RECORDS

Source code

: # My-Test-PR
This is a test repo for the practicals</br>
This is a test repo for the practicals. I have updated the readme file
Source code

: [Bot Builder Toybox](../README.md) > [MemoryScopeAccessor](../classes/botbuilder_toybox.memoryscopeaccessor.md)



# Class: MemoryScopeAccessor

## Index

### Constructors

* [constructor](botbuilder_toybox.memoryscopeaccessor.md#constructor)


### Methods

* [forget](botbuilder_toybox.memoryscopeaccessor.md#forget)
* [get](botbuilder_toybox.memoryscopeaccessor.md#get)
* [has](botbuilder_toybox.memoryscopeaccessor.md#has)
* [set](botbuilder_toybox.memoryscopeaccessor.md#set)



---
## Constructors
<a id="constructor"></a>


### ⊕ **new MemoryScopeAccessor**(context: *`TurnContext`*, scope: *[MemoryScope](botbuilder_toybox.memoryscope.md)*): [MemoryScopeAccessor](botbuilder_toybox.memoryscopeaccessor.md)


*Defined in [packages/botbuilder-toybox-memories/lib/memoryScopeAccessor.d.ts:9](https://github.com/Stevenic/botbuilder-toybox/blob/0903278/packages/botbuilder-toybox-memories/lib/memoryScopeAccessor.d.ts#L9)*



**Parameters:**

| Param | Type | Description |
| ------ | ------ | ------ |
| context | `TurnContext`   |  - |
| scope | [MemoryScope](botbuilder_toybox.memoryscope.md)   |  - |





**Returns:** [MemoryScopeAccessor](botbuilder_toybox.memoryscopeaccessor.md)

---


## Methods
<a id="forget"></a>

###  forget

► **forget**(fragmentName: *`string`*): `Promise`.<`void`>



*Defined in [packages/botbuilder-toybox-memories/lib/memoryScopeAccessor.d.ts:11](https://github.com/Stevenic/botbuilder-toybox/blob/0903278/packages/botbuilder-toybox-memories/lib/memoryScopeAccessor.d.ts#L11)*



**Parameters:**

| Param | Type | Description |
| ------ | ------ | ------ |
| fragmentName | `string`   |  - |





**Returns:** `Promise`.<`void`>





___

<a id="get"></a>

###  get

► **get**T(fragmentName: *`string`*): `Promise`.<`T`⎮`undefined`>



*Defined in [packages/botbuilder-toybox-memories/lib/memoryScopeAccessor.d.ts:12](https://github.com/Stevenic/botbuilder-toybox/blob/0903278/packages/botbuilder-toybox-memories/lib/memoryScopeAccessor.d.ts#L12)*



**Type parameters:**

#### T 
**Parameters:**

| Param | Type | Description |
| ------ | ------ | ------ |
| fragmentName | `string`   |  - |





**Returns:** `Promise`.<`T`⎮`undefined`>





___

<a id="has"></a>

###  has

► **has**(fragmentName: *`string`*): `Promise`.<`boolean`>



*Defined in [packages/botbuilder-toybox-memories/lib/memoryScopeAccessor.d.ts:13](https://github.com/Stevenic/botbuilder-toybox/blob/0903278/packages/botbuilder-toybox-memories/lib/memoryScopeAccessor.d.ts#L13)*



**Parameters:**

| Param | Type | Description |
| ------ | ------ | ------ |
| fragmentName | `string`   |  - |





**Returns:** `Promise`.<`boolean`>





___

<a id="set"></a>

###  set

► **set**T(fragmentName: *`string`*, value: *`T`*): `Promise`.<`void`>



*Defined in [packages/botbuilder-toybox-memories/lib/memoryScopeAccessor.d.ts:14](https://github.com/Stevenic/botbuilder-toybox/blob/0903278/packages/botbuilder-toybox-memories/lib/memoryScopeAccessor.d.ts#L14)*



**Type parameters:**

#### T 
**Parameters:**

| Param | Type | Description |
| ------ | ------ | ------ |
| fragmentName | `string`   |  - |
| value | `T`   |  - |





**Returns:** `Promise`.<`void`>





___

WORK REQUIRED
In the records above, find every line containing the word "forget" and show it.

TASK RESPONSE
* [forget](botbuilder_toybox.memoryscopeaccessor.md#forget)
<a id="forget"></a>
###  forget
► **forget**(fragmentName: *`string`*): `Promise`.<`void`>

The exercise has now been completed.